THE TASK>
All of the entries need to be repeated exactly. Leave nothing out.

++++ SUPPLIED MATERIAL

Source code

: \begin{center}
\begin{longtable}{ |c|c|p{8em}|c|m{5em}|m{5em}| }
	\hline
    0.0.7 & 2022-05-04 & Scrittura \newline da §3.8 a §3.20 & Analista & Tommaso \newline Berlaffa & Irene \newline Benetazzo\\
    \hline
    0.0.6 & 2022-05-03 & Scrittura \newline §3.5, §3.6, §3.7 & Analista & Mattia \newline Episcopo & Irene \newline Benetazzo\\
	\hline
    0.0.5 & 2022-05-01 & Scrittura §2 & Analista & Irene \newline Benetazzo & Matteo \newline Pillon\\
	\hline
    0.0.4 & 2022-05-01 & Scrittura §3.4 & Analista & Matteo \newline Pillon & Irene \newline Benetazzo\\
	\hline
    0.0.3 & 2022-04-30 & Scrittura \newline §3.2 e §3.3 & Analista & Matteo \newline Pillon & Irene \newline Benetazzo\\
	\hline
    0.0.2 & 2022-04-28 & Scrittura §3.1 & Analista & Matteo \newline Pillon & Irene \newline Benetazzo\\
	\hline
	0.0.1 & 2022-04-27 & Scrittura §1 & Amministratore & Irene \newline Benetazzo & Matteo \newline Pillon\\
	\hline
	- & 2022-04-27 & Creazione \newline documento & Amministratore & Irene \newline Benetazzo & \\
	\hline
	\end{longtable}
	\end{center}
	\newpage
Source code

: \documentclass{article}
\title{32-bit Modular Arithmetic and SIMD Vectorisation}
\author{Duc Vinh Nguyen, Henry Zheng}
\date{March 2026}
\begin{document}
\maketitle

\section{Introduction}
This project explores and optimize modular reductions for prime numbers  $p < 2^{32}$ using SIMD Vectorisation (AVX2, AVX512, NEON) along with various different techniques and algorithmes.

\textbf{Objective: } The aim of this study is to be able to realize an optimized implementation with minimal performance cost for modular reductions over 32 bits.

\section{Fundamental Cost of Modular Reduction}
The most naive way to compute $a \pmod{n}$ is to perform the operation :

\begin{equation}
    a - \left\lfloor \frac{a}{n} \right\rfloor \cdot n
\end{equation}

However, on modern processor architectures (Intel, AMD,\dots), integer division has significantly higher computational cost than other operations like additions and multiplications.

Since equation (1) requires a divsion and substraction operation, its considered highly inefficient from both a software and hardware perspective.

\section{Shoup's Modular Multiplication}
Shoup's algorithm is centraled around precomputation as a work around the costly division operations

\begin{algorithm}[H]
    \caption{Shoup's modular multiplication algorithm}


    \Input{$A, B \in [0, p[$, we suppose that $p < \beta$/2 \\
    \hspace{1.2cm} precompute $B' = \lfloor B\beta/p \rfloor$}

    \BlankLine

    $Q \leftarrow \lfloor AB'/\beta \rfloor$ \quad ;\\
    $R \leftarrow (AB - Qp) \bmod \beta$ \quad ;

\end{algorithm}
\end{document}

++++++++

ANSWER>
Source code

: \begin{center}
\begin{longtable}{ |c|c|p{8em}|c|m{5em}|m{5em}| }
	\hline
    0.0.7 & 2022-05-04 & Scrittura \newline da §3.8 a §3.20 & Analista & Tommaso \newline Berlaffa & Irene \newline Benetazzo\\
    \hline
    0.0.6 & 2022-05-03 & Scrittura \newline §3.5, §3.6, §3.7 & Analista & Mattia \newline Episcopo & Irene \newline Benetazzo\\
	\hline
    0.0.5 & 2022-05-01 & Scrittura §2 & Analista & Irene \newline Benetazzo & Matteo \newline Pillon\\
	\hline
    0.0.4 & 2022-05-01 & Scrittura §3.4 & Analista & Matteo \newline Pillon & Irene \newline Benetazzo\\
	\hline
    0.0.3 & 2022-04-30 & Scrittura \newline §3.2 e §3.3 & Analista & Matteo \newline Pillon & Irene \newline Benetazzo\\
	\hline
    0.0.2 & 2022-04-28 & Scrittura §3.1 & Analista & Matteo \newline Pillon & Irene \newline Benetazzo\\
	\hline
	0.0.1 & 2022-04-27 & Scrittura §1 & Amministratore & Irene \newline Benetazzo & Matteo \newline Pillon\\
	\hline
	- & 2022-04-27 & Creazione \newline documento & Amministratore & Irene \newline Benetazzo & \\
	\hline
	\end{longtable}
	\end{center}
	\newpage
Source code

: \documentclass{article}
\title{32-bit Modular Arithmetic and SIMD Vectorisation}
\author{Duc Vinh Nguyen, Henry Zheng}
\date{March 2026}
\begin{document}
\maketitle

\section{Introduction}
This project explores and optimize modular reductions for prime numbers  $p < 2^{32}$ using SIMD Vectorisation (AVX2, AVX512, NEON) along with various different techniques and algorithmes.

\textbf{Objective: } The aim of this study is to be able to realize an optimized implementation with minimal performance cost for modular reductions over 32 bits.

\section{Fundamental Cost of Modular Reduction}
The most naive way to compute $a \pmod{n}$ is to perform the operation :

\begin{equation}
    a - \left\lfloor \frac{a}{n} \right\rfloor \cdot n
\end{equation}

However, on modern processor architectures (Intel, AMD,\dots), integer division has significantly higher computational cost than other operations like additions and multiplications.

Since equation (1) requires a divsion and substraction operation, its considered highly inefficient from both a software and hardware perspective.

\section{Shoup's Modular Multiplication}
Shoup's algorithm is centraled around precomputation as a work around the costly division operations

\begin{algorithm}[H]
    \caption{Shoup's modular multiplication algorithm}


    \Input{$A, B \in [0, p[$, we suppose that $p < \beta$/2 \\
    \hspace{1.2cm} precompute $B' = \lfloor B\beta/p \rfloor$}

    \BlankLine

    $Q \leftarrow \lfloor AB'/\beta \rfloor$ \quad ;\\
    $R \leftarrow (AB - Qp) \bmod \beta$ \quad ;

\end{algorithm}
\end{document}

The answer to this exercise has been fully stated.